In the blog post Building powerful image classification models using very little data, bottleneck features are mentioned. What are the bottleneck features?
It's clearly written in the link you gave the "bottleneck features" from the VGG16 model: the last activation maps before the fully-connected layers.
Do they change with the architecture that is used?
Sure. The author most likely used a pre-trained model (trained on a large data and now used only as a feature extractor)
Are they the final output of convolutional layers before the fully-connected layer?
Why are they called so?
Given the input size to VGG, the feature maps of HxW dimensions are getting twice smaller after every max-pool operation. HxW is the smallest on the last convolutional layer.

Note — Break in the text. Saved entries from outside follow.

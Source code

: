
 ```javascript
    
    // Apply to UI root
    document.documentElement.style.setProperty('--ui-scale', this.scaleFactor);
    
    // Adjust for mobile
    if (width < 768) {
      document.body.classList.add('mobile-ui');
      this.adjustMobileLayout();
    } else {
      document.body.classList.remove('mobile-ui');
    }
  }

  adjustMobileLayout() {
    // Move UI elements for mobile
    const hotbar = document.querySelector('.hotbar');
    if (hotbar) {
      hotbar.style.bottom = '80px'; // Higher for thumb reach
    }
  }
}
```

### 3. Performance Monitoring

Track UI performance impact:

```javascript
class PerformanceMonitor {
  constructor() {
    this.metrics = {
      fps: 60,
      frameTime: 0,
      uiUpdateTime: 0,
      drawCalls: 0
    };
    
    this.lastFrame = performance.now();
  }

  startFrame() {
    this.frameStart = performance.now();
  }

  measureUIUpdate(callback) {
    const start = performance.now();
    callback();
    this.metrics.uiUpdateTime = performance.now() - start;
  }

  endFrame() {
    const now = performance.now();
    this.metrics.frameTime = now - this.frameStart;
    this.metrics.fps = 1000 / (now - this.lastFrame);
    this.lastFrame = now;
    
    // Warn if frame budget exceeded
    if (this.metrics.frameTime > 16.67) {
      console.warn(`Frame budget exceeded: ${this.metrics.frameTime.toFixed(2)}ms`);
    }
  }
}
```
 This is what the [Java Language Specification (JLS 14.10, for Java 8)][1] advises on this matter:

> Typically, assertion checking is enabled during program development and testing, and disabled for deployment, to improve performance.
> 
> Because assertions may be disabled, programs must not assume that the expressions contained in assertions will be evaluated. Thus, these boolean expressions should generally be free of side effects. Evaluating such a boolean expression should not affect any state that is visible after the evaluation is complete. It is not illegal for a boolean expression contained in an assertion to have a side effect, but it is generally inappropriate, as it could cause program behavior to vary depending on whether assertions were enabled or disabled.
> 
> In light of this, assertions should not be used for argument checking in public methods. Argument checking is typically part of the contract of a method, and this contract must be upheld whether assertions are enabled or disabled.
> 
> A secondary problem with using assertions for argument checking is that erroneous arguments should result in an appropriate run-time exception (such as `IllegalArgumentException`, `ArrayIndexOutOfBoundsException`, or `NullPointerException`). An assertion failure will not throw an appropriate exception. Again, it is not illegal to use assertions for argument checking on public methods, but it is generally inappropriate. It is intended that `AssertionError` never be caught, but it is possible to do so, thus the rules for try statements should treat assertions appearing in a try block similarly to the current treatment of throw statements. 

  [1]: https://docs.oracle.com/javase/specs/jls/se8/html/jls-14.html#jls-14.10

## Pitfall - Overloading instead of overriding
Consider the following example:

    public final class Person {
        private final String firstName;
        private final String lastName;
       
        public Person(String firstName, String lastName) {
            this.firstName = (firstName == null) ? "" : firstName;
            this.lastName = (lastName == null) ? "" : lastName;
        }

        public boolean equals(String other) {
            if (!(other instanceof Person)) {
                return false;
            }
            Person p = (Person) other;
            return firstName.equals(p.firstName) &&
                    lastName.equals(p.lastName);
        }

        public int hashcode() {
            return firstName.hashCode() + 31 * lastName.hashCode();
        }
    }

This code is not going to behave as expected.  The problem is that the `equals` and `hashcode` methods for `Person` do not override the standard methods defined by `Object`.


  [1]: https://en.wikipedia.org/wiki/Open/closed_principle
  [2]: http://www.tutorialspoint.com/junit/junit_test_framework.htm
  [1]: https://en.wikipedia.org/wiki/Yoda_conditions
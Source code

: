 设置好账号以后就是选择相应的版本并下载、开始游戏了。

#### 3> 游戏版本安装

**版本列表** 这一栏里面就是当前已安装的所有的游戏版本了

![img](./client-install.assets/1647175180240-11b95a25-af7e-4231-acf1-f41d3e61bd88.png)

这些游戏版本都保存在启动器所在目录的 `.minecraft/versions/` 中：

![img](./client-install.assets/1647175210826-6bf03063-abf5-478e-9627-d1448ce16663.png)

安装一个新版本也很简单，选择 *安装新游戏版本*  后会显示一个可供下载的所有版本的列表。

First, we need to talk about transfer learning. Imagine you trained a neuronal network over a dataset of images to detect cats, you can use part of the training you have done to work over another detecting something else. That's known as transfer learning.
To do transfer learning, you will remove the last fully connected layer from the model and plug in your layers there. The "truncated" model output is going to be the features that will fill your "model". Those are the bottleneck features.
VGG16 is a pretrain-model over ImageNet catalog that has very good accuracy. In the post you shared, is using that model as a base to detect cat and dogs with a higher accuracy.
Bottleneck features depends on the model. In this case, we are using VGG16. There are others pre-trained models like VGG19, ResNet-50
It's like you are cutting a model and adding your own layers. Mainly, the output layer to decide what you want to detect, the final output.